Is there a need for a culturally responsive curriculum in today’s diverse school districts? Well, just like with all things in this complex petri dish called public education, it depends on who you ask. Every learner deserves and has the right to receive a quality and equitable education. However, the delivery of that education must be contingent upon the needs of the students. Needless to say, the academic bar should be raised for all pupils regardless of race, ethnicity, gender, or socioeconomic status.
A large body of literature strongly supports what I have observed throughout my own career: Culturally responsive instruction has a positive impact on the academic outcomes of minority students.
For students to become and remain actively engaged in their learning experiences, there must be high-interest material that reflects their lives.
In the foundational 2000 book Culturally Responsive Teaching: Theory, Research, and Practice, researcher Geneva Gay defined culturally responsive teaching as “using cultural knowledge, prior experiences, frames of reference, and performance styles of ethnically diverse students to make learning more appropriate and effective.†This approach teaches to and through the strength of the students, thus empowering them to take ownership of their learning.
In culturally responsive classrooms, the classroom climate is a safe haven characterized by respect and care. Teachers establish trusting relationships that allow all students to take risks and to challenge the perspectives of others, including the teacher.
Obviously, there is no one-size-fits-all solution that will ensure academic success for any sub-group of students, but persistent disparities in the national graduation rate indicate that the current curricular approaches do not provide an equitable education for all learners.
To address these gaps, public, charter, and private schools in America must become culturally proficient learning centers. For students to become and remain actively engaged in their learning experiences, there must be high-interest material that reflects their lives. It is just as important for students in the majority population to be provided with a broader scope of literature and history outside of their experiences.
Waiting only for a specific month of the year to discuss contributions or sacrifices by Hispanics, Native Americans, Asian Americans, and African-Americans signals to students that those efforts were second-tier accomplishments. This inadvertently undermines the purpose of celebrating the aforementioned accomplishments.
As a middle school teacher in 1989, my colleagues and I first began utilizing what I would later learn to be culturally responsive instruction by infusing high-interest reading material into the district’s regular English/language arts curriculum. We began including prose, essays, and novels by diverse authors in our lesson plans, and required students to write letters to those historical figures. Other teachers I worked with began requiring students to use graphic organizers to compare and contrast their lives with an author, inventor, or scientist of a different race or gender.
Science, mathematics, and elective teachers can also be instrumental, by embedding historical facts in the curriculum related to minorities who had made major contributions in their respective fields. Those practices allow learners to understand that they had many traits, characteristics, experiences, and goals in common with yesterday’s heroes. More importantly, students begin to internalize that they, too, could be successful if they remain focused, work diligently, and keep their eye on the prize.
Years later, I saw how culturally relevant instruction could boost achievement on a districtwide scale, while serving as the director for middle schools and later the assistant superintendent for student support services in Tucson Unified School District. After the district introduced culturally relevant courses, graduation rates and standardized test scores measurably improved for some students who took the aforementioned courses.
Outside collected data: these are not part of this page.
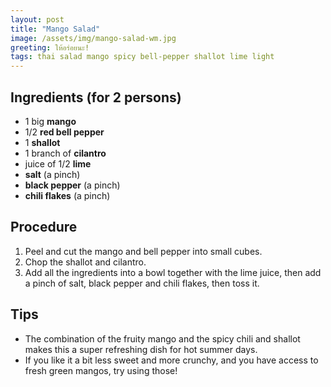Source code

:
 ```yaml
---
layout: post
title: "Mango Salad"
image: /assets/img/mango-salad-wm.jpg
greeting: ให้อร่อยนะ!
tags: thai salad mango spicy bell-pepper shallot lime light
---
```


## Ingredients (for 2 persons)

 - 1 big __mango__
 - 1/2 __red bell pepper__
 - 1 __shallot__
 - 1 branch of __cilantro__
 - juice of 1/2 __lime__
 - __salt__ (a pinch)
 - __black pepper__ (a pinch)
 - __chili flakes__ (a pinch)
 
## Procedure

 1. Peel and cut the mango and bell pepper into small cubes.
 1. Chop the shallot and cilantro.
 1. Add all the ingredients into a bowl together with the lime juice, then add a pinch of salt, black pepper and chili flakes, then toss it.
 
## Tips

 - The combination of the fruity mango and the spicy chili and shallot makes this a super refreshing dish for hot summer days.
 - If you like it a bit less sweet and more crunchy, and you have access to fresh green mangos, try using those!
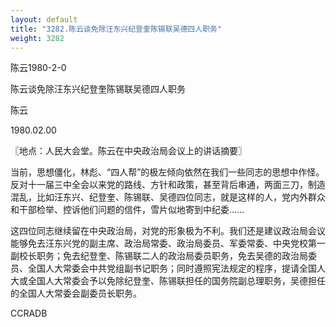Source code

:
 ```yaml
---
layout: default
title: "3282.陈云谈免除汪东兴纪登奎陈锡联吴德四人职务"
weight: 3282
---
```


陈云1980-2-0

陈云谈免除汪东兴纪登奎陈锡联吴德四人职务

陈云

1980.02.00

〖地点：人民大会堂。陈云在中央政治局会议上的讲话摘要〗

当前，思想僵化，林彪、“四人帮”的极左倾向依然在我们一些同志的思想中作怪。反对十一届三中全会以来党的路线、方针和政策，甚至背后串通，两面三刀，制造混乱，比如汪东兴、纪登奎、陈锡联、吴德四位同志，就是这样的人，党内外群众和干部检举、控诉他们问题的信件，雪片似地寄到中纪委……

这四位同志继续留在中央政治局，对党的形象极为不利。我们还是建议政治局会议能够免去汪东兴党的副主席、政治局常委、政治局委员、军委常委、中央党校第一副校长职务；免去纪登奎、陈锡联二人的政治局委员职务，免去吴德的政治局委员、全国人大常委会中共党组副书记职务；同时遵照宪法规定的程序，提请全国人大或全国人大常委会予以免除纪登奎、陈锡联担任的国务院副总理职务，吴德担任的全国人大常委会副委员长职务。

CCRADB

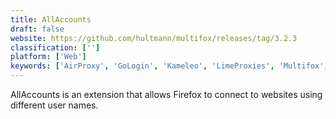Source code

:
```yaml
---
title: AllAccounts
draft: false 
website: https://github.com/hultmann/multifox/releases/tag/3.2.3
classification: ['']
platform: ['Web']
keywords: ['AirProxy', 'GoLogin', 'Kameleo', 'LimeProxies', 'Multifox', 'Multiloginapp', 'NetNut.io', 'Nold', 'Oxylabs', 'ProxyRack', 'Session Box', 'Shelter', 'Splendid Browser Manager', 'Tree Style Tab', 'island']
---
```

AllAccounts is an extension that allows Firefox to connect to websites using different user names.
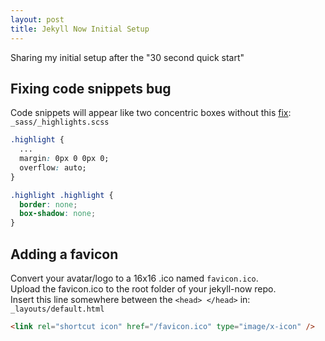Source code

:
 ```yaml
---
layout: post
title: Jekyll Now Initial Setup
---
```

Sharing my initial setup after the "30 second quick start"

## Fixing code snippets bug
Code snippets will appear like two concentric boxes without this [fix](https://github.com/barryclark/jekyll-now/issues/1055):  
`_sass/_highlights.scss`
```css
.highlight {
  ...
  margin: 0px 0 0px 0;
  overflow: auto;
}

.highlight .highlight {
  border: none;
  box-shadow: none;
}
```

## Adding a favicon
Convert your avatar/logo to a 16x16 .ico named `favicon.ico`.  
Upload the favicon.ico to the root folder of your jekyll-now repo.  
Insert this line somewhere between the `<head> </head>` in:  
`_layouts/default.html`  
```html
<link rel="shortcut icon" href="/favicon.ico" type="image/x-icon" />
```
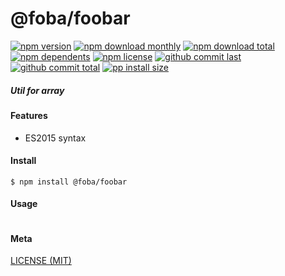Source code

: # @foba/foobar

[![npm version][badge-npm-version]][url-npm]
[![npm download monthly][badge-npm-download-monthly]][url-npm]
[![npm download total][badge-npm-download-total]][url-npm]
[![npm dependents][badge-npm-dependents]][url-github]
[![npm license][badge-npm-license]][url-npm]
[![github commit last][badge-github-last-commit]][url-github]
[![github commit total][badge-github-commit-count]][url-github]
[![pp install size][badge-pp-install-size]][url-pp]

[//]: <> (Shields)
[badge-npm-version]: https://flat.badgen.net/npm/v/@foba/foobar
[badge-npm-download-monthly]: https://flat.badgen.net/npm/dm/@foba/foobar
[badge-npm-download-total]:https://flat.badgen.net/npm/dt/@foba/foobar
[badge-npm-dependents]: https://flat.badgen.net/npm/dependents/@foba/foobar
[badge-npm-license]: https://flat.badgen.net/npm/license/@foba/foobar
[badge-github-last-commit]: https://flat.badgen.net/github/last-commit/hoyeungw/@foba/foobar
[badge-github-commit-count]: https://flat.badgen.net/github/commits/hoyeungw/@foba/foobar
[badge-pp-install-size]: https://flat.badgen.net/packagephobia/install/@foba/foobar

[//]: <> (Link)
[url-npm]: https://npmjs.org/package/@foba/foobar
[url-github]: https://github.com/hoyeungw/@foba/foobar
[url-pp]: https://packagephobia.now.sh/result?p=@foba/foobar

##### Util for array

#### Features

- ES2015 syntax

#### Install
```console
$ npm install @foba/foobar
```

#### Usage
```js
```

#### Meta
[LICENSE (MIT)](/LICENSE)
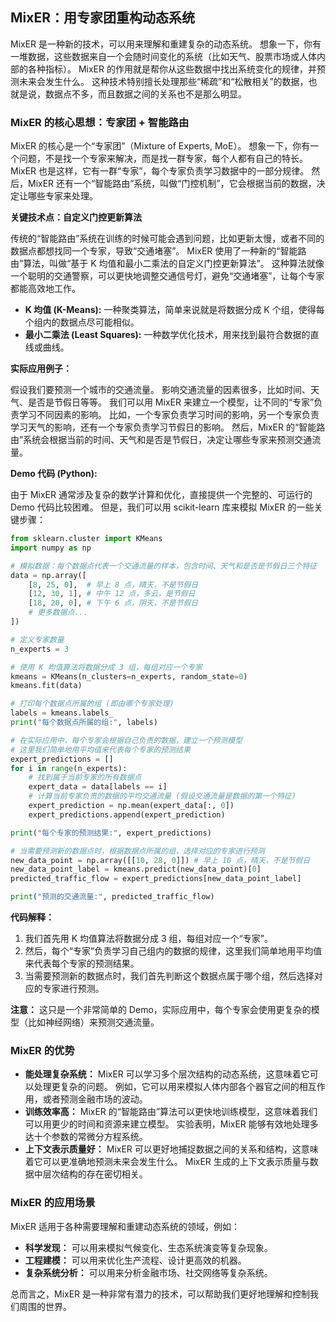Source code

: ## MixER：用专家团重构动态系统

MixER 是一种新的技术，可以用来理解和重建复杂的动态系统。 想象一下，你有一堆数据，这些数据来自一个会随时间变化的系统（比如天气、股票市场或人体内部的各种指标）。 MixER 的作用就是帮你从这些数据中找出系统变化的规律，并预测未来会发生什么。 这种技术特别擅长处理那些“稀疏”和“松散相关”的数据，也就是说，数据点不多，而且数据之间的关系也不是那么明显。

### **MixER 的核心思想：专家团 + 智能路由**

MixER 的核心是一个“专家团”（Mixture of Experts, MoE）。 想象一下，你有一个问题，不是找一个专家来解决，而是找一群专家，每个人都有自己的特长。 MixER 也是这样，它有一群“专家”，每个专家负责学习数据中的一部分规律。 然后，MixER 还有一个“智能路由”系统，叫做“门控机制”，它会根据当前的数据，决定让哪些专家来处理。

**关键技术点：自定义门控更新算法**

传统的“智能路由”系统在训练的时候可能会遇到问题，比如更新太慢，或者不同的数据点都想找同一个专家，导致“交通堵塞”。 MixER 使用了一种新的“智能路由”算法，叫做“基于 K 均值和最小二乘法的自定义门控更新算法”。 这种算法就像一个聪明的交通警察，可以更快地调整交通信号灯，避免“交通堵塞”，让每个专家都能高效地工作。

*   **K 均值 (K-Means):** 一种聚类算法，简单来说就是将数据分成 K 个组，使得每个组内的数据点尽可能相似。
*   **最小二乘法 (Least Squares):** 一种数学优化技术，用来找到最符合数据的直线或曲线。

**实际应用例子：**

假设我们要预测一个城市的交通流量。 影响交通流量的因素很多，比如时间、天气、是否是节假日等等。 我们可以用 MixER 来建立一个模型，让不同的“专家”负责学习不同因素的影响。 比如，一个专家负责学习时间的影响，另一个专家负责学习天气的影响，还有一个专家负责学习节假日的影响。 然后，MixER 的“智能路由”系统会根据当前的时间、天气和是否是节假日，决定让哪些专家来预测交通流量。

**Demo 代码 (Python):**

由于 MixER 通常涉及复杂的数学计算和优化，直接提供一个完整的、可运行的 Demo 代码比较困难。 但是，我们可以用 scikit-learn 库来模拟 MixER 的一些关键步骤：

```python
from sklearn.cluster import KMeans
import numpy as np

# 模拟数据：每个数据点代表一个交通流量的样本，包含时间、天气和是否是节假日三个特征
data = np.array([
    [8, 25, 0],  # 早上 8 点，晴天，不是节假日
    [12, 30, 1], # 中午 12 点，多云，是节假日
    [18, 20, 0], # 下午 6 点，阴天，不是节假日
    # 更多数据点...
])

# 定义专家数量
n_experts = 3

# 使用 K 均值算法将数据分成 3 组，每组对应一个专家
kmeans = KMeans(n_clusters=n_experts, random_state=0)
kmeans.fit(data)

# 打印每个数据点所属的组 (即由哪个专家处理)
labels = kmeans.labels_
print("每个数据点所属的组:", labels)

# 在实际应用中，每个专家会根据自己负责的数据，建立一个预测模型
# 这里我们简单地用平均值来代表每个专家的预测结果
expert_predictions = []
for i in range(n_experts):
    # 找到属于当前专家的所有数据点
    expert_data = data[labels == i]
    # 计算当前专家负责的数据的平均交通流量 (假设交通流量是数据的第一个特征)
    expert_prediction = np.mean(expert_data[:, 0])
    expert_predictions.append(expert_prediction)

print("每个专家的预测结果:", expert_predictions)

# 当需要预测新的数据点时，根据数据点所属的组，选择对应的专家进行预测
new_data_point = np.array([[10, 28, 0]]) # 早上 10 点，晴天，不是节假日
new_data_point_label = kmeans.predict(new_data_point)[0]
predicted_traffic_flow = expert_predictions[new_data_point_label]

print("预测的交通流量:", predicted_traffic_flow)
```

**代码解释：**

1.  我们首先用 K 均值算法将数据分成 3 组，每组对应一个“专家”。
2.  然后，每个“专家”负责学习自己组内的数据的规律，这里我们简单地用平均值来代表每个专家的预测结果。
3.  当需要预测新的数据点时，我们首先判断这个数据点属于哪个组，然后选择对应的专家进行预测。

**注意：** 这只是一个非常简单的 Demo，实际应用中，每个专家会使用更复杂的模型（比如神经网络）来预测交通流量。

### **MixER 的优势**

*   **能处理复杂系统：** MixER 可以学习多个层次结构的动态系统，这意味着它可以处理更复杂的问题。 例如，它可以用来模拟人体内部各个器官之间的相互作用，或者预测金融市场的波动。
*   **训练效率高：** MixER 的“智能路由”算法可以更快地训练模型，这意味着我们可以用更少的时间和资源来建立模型。 实验表明，MixER 能够有效地处理多达十个参数的常微分方程系统。
*   **上下文表示质量好：** MixER 可以更好地捕捉数据之间的关系和结构，这意味着它可以更准确地预测未来会发生什么。 MixER 生成的上下文表示质量与数据中层次结构的存在密切相关。

### **MixER 的应用场景**

MixER 适用于各种需要理解和重建动态系统的领域，例如：

*   **科学发现：** 可以用来模拟气候变化、生态系统演变等复杂现象。
*   **工程建模：** 可以用来优化生产流程、设计更高效的机器。
*   **复杂系统分析：** 可以用来分析金融市场、社交网络等复杂系统。

总而言之，MixER 是一种非常有潜力的技术，可以帮助我们更好地理解和控制我们周围的世界。
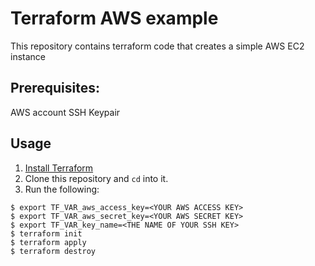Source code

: # Terraform AWS example

This repository contains terraform code that creates a simple AWS EC2 instance

## Prerequisites:
AWS account
SSH Keypair

## Usage

1. [Install Terraform](https://www.terraform.io/intro/getting-started/install.html)
2. Clone this repository and `cd` into it.
3. Run the following:

```
$ export TF_VAR_aws_access_key=<YOUR AWS ACCESS KEY>
$ export TF_VAR_aws_secret_key=<YOUR AWS SECRET KEY>
$ export TF_VAR_key_name=<THE NAME OF YOUR SSH KEY>
$ terraform init
$ terraform apply
$ terraform destroy
```
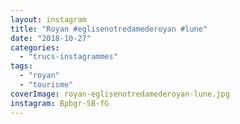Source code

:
 ```yaml
---
layout: instagram
title: "Royan #eglisenotredamederoyan #lune"
date: "2018-10-27"
categories: 
  - "trucs-instagrammes"
tags: 
  - "royan"
  - "tourisme"
coverImage: royan-eglisenotredamederoyan-lune.jpg
instagram: Bpbgr-5B-fG
---
```

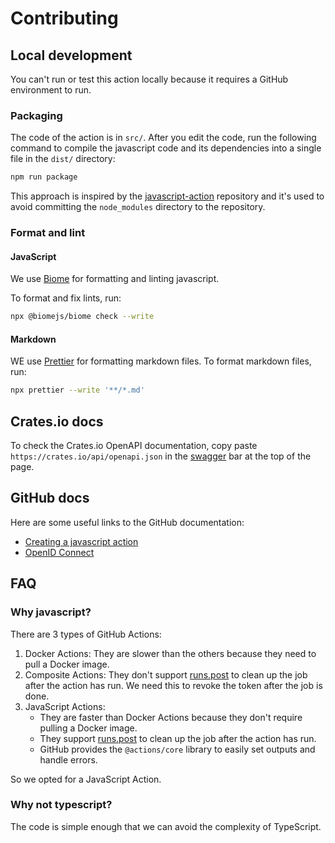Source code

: # Contributing

## Local development

You can't run or test this action locally because it requires a GitHub environment to run.

### Packaging

The code of the action is in `src/`.
After you edit the code, run the following command to
compile the javascript code and its dependencies into a single file in the `dist/` directory:

```bash
npm run package
```

This approach is inspired by the [javascript-action](https://github.com/actions/javascript-action)
repository and it's used to avoid committing the `node_modules` directory to the repository.

### Format and lint

#### JavaScript

We use [Biome](https://biomejs.dev/) for formatting and linting javascript.

To format and fix lints, run:

```bash
npx @biomejs/biome check --write
```

#### Markdown

WE use [Prettier](https://prettier.io/) for formatting markdown files.
To format markdown files, run:

```bash
npx prettier --write '**/*.md'
```

## Crates.io docs

To check the Crates.io OpenAPI documentation,
copy paste `https://crates.io/api/openapi.json`
in the [swagger](https://petstore.swagger.io/) bar at the top of the page.

## GitHub docs

Here are some useful links to the GitHub documentation:

- [Creating a javascript action](https://docs.github.com/en/actions/sharing-automations/creating-actions/creating-a-javascript-action)
- [OpenID Connect](https://docs.github.com/en/actions/security-for-github-actions/security-hardening-your-deployments/about-security-hardening-with-openid-connect)

## FAQ

### Why javascript?

There are 3 types of GitHub Actions:

1. Docker Actions: They are slower than the others because they need to pull a Docker image.
2. Composite Actions: They don't support [runs.post] to clean up the job after the action has run.
   We need this to revoke the token after the job is done.
3. JavaScript Actions:
   - They are faster than Docker Actions because they don't require pulling a Docker image.
   - They support [runs.post] to clean up the job after the action has run.
   - GitHub provides the `@actions/core` library to easily set outputs and handle errors.

So we opted for a JavaScript Action.

[runs.post]: https://docs.github.com/en/actions/sharing-automations/creating-actions/metadata-syntax-for-github-actions#runspost

### Why not typescript?

The code is simple enough that we can avoid the complexity of TypeScript.
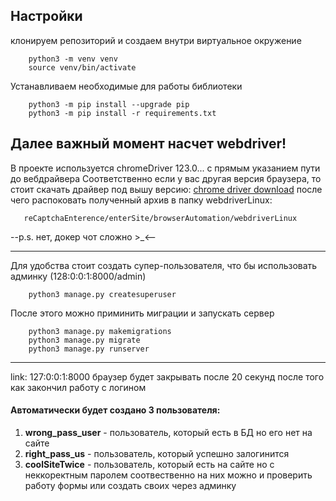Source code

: <!-- Запуск -->
## Настройки

клонируем репозиторий и создаем внутри виртуальное окружение
```shell
    python3 -m venv venv
    source venv/bin/activate
```
Устанавливаем необходимые для работы библиотеки
```shell
    python3 -m pip install --upgrade pip 
    python3 -m pip install -r requirements.txt
```
## Далее важный момент насчет webdriver!
В проекте используется chromeDriver 123.0... с прямым указанием пути до вебдрайвера
Соответственно если у вас другая версия браузера, то стоит скачать драйвер под вышу версию:
[chrome driver download](https://chromedriver.chromium.org/downloads)
после чего распоковать полученный архив в папку webdriverLinux:
```shell
   reCaptchaEnterence/enterSite/browserAutomation/webdriverLinux
```
--p.s. нет, докер чот сложно >_<--

- - -

Для удобства стоит создать супер-пользователя, что бы использовать админку
(128:0:0:1:8000/admin)
```shell
    python3 manage.py createsuperuser
```


После этого можно приминить миграции и запускать сервер
```shell
    python3 manage.py makemigrations
    python3 manage.py migrate
    python3 manage.py runserver
```
- - -
link: 127:0:0:1:8000
браузер будет закрывать после 20 секунд после того как закончил работу с логином
#### Автоматически будет создано 3 пользователя:
1. **wrong_pass_user** - пользователь, который есть в БД но его нет на сайте
2. **right_pass_us**   - пользователь, который успешно залогинится       
3. **coolSiteTwice**   - пользователь, который есть на сайте но с неккоректным паролем
соотвественно на них можно и проверить работу формы или создать своих через админку
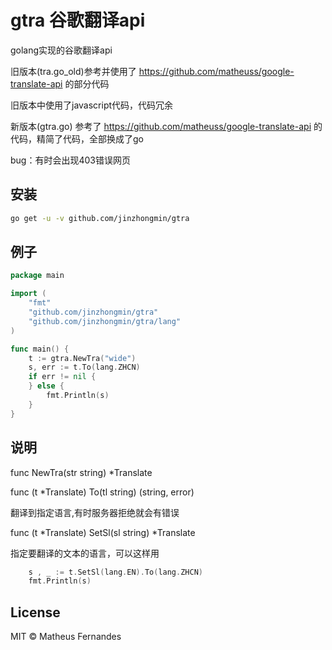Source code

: # gtra 谷歌翻译api

golang实现的谷歌翻译api

旧版本(tra.go_old)参考并使用了 https://github.com/matheuss/google-translate-api 的部分代码

旧版本中使用了javascript代码，代码冗余

新版本(gtra.go) 参考了 https://github.com/matheuss/google-translate-api 的代码，精简了代码，全部换成了go

bug：有时会出现403错误网页

## 安装

```bash
go get -u -v github.com/jinzhongmin/gtra
```

## 例子

```go
package main

import (
	"fmt"
	"github.com/jinzhongmin/gtra"
	"github.com/jinzhongmin/gtra/lang"
)

func main() {
	t := gtra.NewTra("wide")
	s, err := t.To(lang.ZHCN)
	if err != nil {
	} else {
		fmt.Println(s)
	}
}

```



## 说明
func NewTra(str string) *Translate

func (t *Translate) To(tl string) (string, error)

翻译到指定语言,有时服务器拒绝就会有错误

func (t *Translate) SetSl(sl string) *Translate

指定要翻译的文本的语言，可以这样用
```go
	s , _ := t.SetSl(lang.EN).To(lang.ZHCN)
	fmt.Println(s)
```
 
## License

MIT © Matheus Fernandes
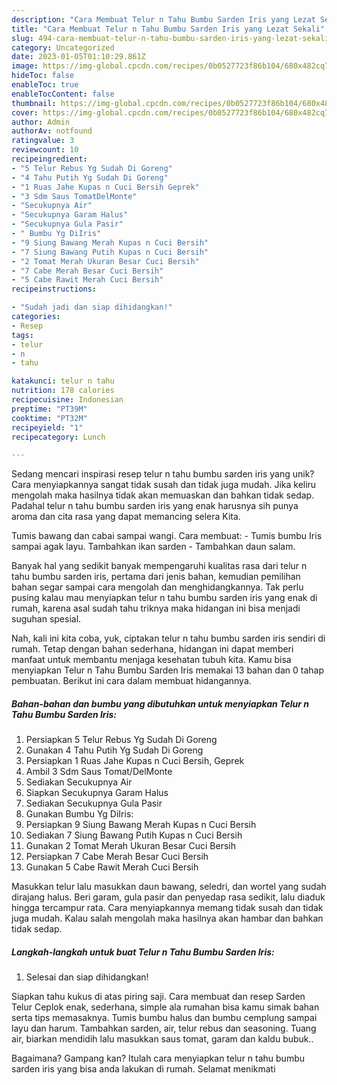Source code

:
 ```yaml
---
description: "Cara Membuat Telur n Tahu Bumbu Sarden Iris yang Lezat Sekali"
title: "Cara Membuat Telur n Tahu Bumbu Sarden Iris yang Lezat Sekali"
slug: 494-cara-membuat-telur-n-tahu-bumbu-sarden-iris-yang-lezat-sekali
category: Uncategorized
date: 2023-01-05T01:10:29.861Z
image: https://img-global.cpcdn.com/recipes/0b0527723f86b104/680x482cq70/telur-n-tahu-bumbu-sarden-iris-foto-resep-utama.jpg
hideToc: false
enableToc: true
enableTocContent: false
thumbnail: https://img-global.cpcdn.com/recipes/0b0527723f86b104/680x482cq70/telur-n-tahu-bumbu-sarden-iris-foto-resep-utama.jpg
cover: https://img-global.cpcdn.com/recipes/0b0527723f86b104/680x482cq70/telur-n-tahu-bumbu-sarden-iris-foto-resep-utama.jpg
author: Admin
authorAv: notfound
ratingvalue: 3
reviewcount: 10
recipeingredient:
- "5 Telur Rebus Yg Sudah Di Goreng"
- "4 Tahu Putih Yg Sudah Di Goreng"
- "1 Ruas Jahe Kupas n Cuci Bersih Geprek"
- "3 Sdm Saus TomatDelMonte"
- "Secukupnya Air"
- "Secukupnya Garam Halus"
- "Secukupnya Gula Pasir"
- " Bumbu Yg DiIris"
- "9 Siung Bawang Merah Kupas n Cuci Bersih"
- "7 Siung Bawang Putih Kupas n Cuci Bersih"
- "2 Tomat Merah Ukuran Besar Cuci Bersih"
- "7 Cabe Merah Besar Cuci Bersih"
- "5 Cabe Rawit Merah Cuci Bersih"
recipeinstructions:

- "Sudah jadi dan siap dihidangkan!"
categories:
- Resep
tags:
- telur
- n
- tahu

katakunci: telur n tahu 
nutrition: 178 calories
recipecuisine: Indonesian
preptime: "PT39M"
cooktime: "PT32M"
recipeyield: "1"
recipecategory: Lunch

---
```





Sedang mencari inspirasi resep telur n tahu bumbu sarden iris yang unik? Cara menyiapkannya sangat tidak susah dan tidak juga mudah. Jika keliru mengolah maka hasilnya tidak akan memuaskan dan bahkan tidak sedap. Padahal telur n tahu bumbu sarden iris yang enak harusnya sih punya aroma dan cita rasa yang dapat memancing selera Kita.





Tumis bawang dan cabai sampai wangi. Cara membuat: - Tumis bumbu Iris sampai agak layu. Tambahkan ikan sarden - Tambahkan daun salam.

Banyak hal yang sedikit banyak mempengaruhi kualitas rasa dari telur n tahu bumbu sarden iris, pertama dari jenis bahan, kemudian pemilihan bahan segar sampai cara mengolah dan menghidangkannya. Tak perlu pusing kalau mau menyiapkan telur n tahu bumbu sarden iris yang enak di rumah, karena asal sudah tahu triknya maka hidangan ini bisa menjadi suguhan spesial.






Nah, kali ini kita coba, yuk, ciptakan telur n tahu bumbu sarden iris sendiri di rumah. Tetap dengan bahan sederhana, hidangan ini dapat memberi manfaat untuk membantu menjaga kesehatan tubuh kita. Kamu bisa menyiapkan Telur n Tahu Bumbu Sarden Iris memakai 13 bahan dan 0 tahap pembuatan. Berikut ini cara dalam membuat hidangannya.

<!--inarticleads1-->

##### Bahan-bahan dan bumbu yang dibutuhkan untuk menyiapkan Telur n Tahu Bumbu Sarden Iris:

1. Persiapkan 5 Telur Rebus Yg Sudah Di Goreng
1. Gunakan 4 Tahu Putih Yg Sudah Di Goreng
1. Persiapkan 1 Ruas Jahe Kupas n Cuci Bersih, Geprek
1. Ambil 3 Sdm Saus Tomat/DelMonte
1. Sediakan Secukupnya Air
1. Siapkan Secukupnya Garam Halus
1. Sediakan Secukupnya Gula Pasir
1. Gunakan  Bumbu Yg DiIris:
1. Persiapkan 9 Siung Bawang Merah Kupas n Cuci Bersih
1. Sediakan 7 Siung Bawang Putih Kupas n Cuci Bersih
1. Gunakan 2 Tomat Merah Ukuran Besar Cuci Bersih
1. Persiapkan 7 Cabe Merah Besar Cuci Bersih
1. Gunakan 5 Cabe Rawit Merah Cuci Bersih


Masukkan telur lalu masukkan daun bawang, seledri, dan wortel yang sudah dirajang halus. Beri garam, gula pasir dan penyedap rasa sedikit, lalu diaduk hingga tercampur rata. Cara menyiapkannya memang tidak susah dan tidak juga mudah. Kalau salah mengolah maka hasilnya akan hambar dan bahkan tidak sedap. 

<!--inarticleads2-->

##### Langkah-langkah untuk buat Telur n Tahu Bumbu Sarden Iris:


1. Selesai dan siap dihidangkan!

Siapkan tahu kukus di atas piring saji. Cara membuat dan resep Sarden Telur Ceplok enak, sederhana, simple ala rumahan bisa kamu simak bahan serta tips memasaknya. Tumis bumbu halus dan bumbu cemplung sampai layu dan harum. Tambahkan sarden, air, telur rebus dan seasoning. Tuang air, biarkan mendidih lalu masukkan saus tomat, garam dan kaldu bubuk.. 

Bagaimana? Gampang kan? Itulah cara menyiapkan telur n tahu bumbu sarden iris yang bisa anda lakukan di rumah. Selamat menikmati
Schools of education also have a part to play, by placing a greater emphasis on integrating culturally responsive and relevant coursework in the curricula used to prepare future teachers. It is unfair and almost impossible for educators in K-12 education systems to effectively infuse this pedagogy into their learning communities without appropriate training. Furthermore, most administrators and instructional coaches are not well versed on this curriculum framework, leaving many teachers without a solid foundation of the underpinnings and expected outcomes.
I submit that K-12 practitioners must receive hands-on experience during their student-teaching internships and participate in personal observations of this best practice while enrolled in college. Local college of education professors should also provide annual districtwide in-service training to all instructional and administrative staff, including the school board and the superintendent to ensure buy-in and commitment at the highest level.
Embedding culturally responsive instruction in the comprehensive curriculum yields positive learning outcomes for many minority students. Ultimately, it is imperative that the instructional and school leaders have high expectations for all learners in the building.